|From Voodoo Ray to Infinity and beyond – the story of the UK's biggest rave anthems|
3rd September 2015
Together acts such as Baby D and A Guy Called Gerald created tracks that defined a scene and a generation. But what happened to them after the party ended?
The homegrown stars of acid house looked as if they were going to be around for years to come – they’d reshaped British pop, turning the charts different colours by bringing the sounds of Chicago and Detroit to the UK. But it didn’t work out like that: the names that peppered the top 40 as house spread its tentacles across music soon disappeared from the consciousness of the general public. Some went back underground, others took on new guises and made new kinds of music, others went off and did something different entirely. We tracked down some of the first generation of rave hitmakers to find out what happened next:
A Guy Called Gerald (Gerald Simpson): Voodoo Ray
“When Voodoo Ray was in the charts, I was still working at McDonald’s”

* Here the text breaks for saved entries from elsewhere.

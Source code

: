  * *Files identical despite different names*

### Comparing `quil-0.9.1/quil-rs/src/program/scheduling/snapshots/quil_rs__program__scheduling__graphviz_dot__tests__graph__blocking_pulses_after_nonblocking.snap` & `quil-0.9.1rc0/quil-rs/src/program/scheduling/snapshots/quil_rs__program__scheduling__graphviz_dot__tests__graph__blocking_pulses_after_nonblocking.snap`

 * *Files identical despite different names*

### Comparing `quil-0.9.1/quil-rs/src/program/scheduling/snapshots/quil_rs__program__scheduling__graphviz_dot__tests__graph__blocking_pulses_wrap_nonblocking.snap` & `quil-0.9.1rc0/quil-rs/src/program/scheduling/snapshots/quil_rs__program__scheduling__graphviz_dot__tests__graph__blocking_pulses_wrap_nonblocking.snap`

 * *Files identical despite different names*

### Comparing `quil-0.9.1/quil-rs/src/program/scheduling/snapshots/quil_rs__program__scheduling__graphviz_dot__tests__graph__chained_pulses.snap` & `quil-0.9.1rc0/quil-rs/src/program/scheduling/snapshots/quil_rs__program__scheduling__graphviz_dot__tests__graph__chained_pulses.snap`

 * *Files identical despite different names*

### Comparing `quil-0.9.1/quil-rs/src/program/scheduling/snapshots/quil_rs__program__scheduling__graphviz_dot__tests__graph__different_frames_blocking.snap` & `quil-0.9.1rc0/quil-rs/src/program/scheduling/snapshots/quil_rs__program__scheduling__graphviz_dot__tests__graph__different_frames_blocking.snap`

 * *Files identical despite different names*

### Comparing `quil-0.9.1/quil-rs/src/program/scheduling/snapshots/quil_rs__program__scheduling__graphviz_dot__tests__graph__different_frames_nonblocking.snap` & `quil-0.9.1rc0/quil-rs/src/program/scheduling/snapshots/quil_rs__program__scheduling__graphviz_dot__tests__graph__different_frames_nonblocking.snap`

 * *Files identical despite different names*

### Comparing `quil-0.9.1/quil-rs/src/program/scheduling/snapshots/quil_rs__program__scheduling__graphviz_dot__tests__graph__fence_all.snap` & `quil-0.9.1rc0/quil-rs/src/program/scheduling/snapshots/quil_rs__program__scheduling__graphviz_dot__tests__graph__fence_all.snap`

The hit: Voodoo Ray peaked at No 12 in March 1989, a year after its first release. Although it was his only big hit, Gerald remains a key figure on the electronic music underground circuit.
What happened next:
“The house scene in Manchester at the time was really small, very specialist. The records were only coming in as imports from America and were pretty expensive. It was cheaper to make them yourself. I was really excited about the technology. I noticed there was a hypnotic element to playing the vocal line forwards and backwards at the same time – it played tricks on your ear. I used the same idea for the bassline, so you keep hearing all these phantom tones, things that didn’t really exist on the tape. I had a box of spoken-word records that I’d go through to find stuff that would fit in with the music. I always wanted to use this Derek and Clive skit [Bo Duddley] but there wasn’t much memory in the sampler so when Peter Cook said “voodoo rage” it came out as “voodoo ray”. It was serendipity – poetry, in a way. When Voodoo Ray was in the charts, I was still working at McDonald’s. There were all these excuses [about why the money didn’t come through]. I thought, something’s gone wrong here: I’ve got two tracks in the charts – Voodoo Ray and [808 State’s] Pacific State [which Simpson co-wrote] – but I’m still having to walk to the centre of Manchester from Longsight with a bag of equipment because I can’t afford to get a bus.
“So what I did was, I went to a place in the West Indies and I found some people who helped me make a charm. I decided well, ‘OK, my payment is that anyone who gets involved is going to have to pay something.’ Have I seen any evidence of the curse working? Oh, yeah. People kind of disappear. I’m not saying anything else. I warned everyone as much as I could with the name of the track.”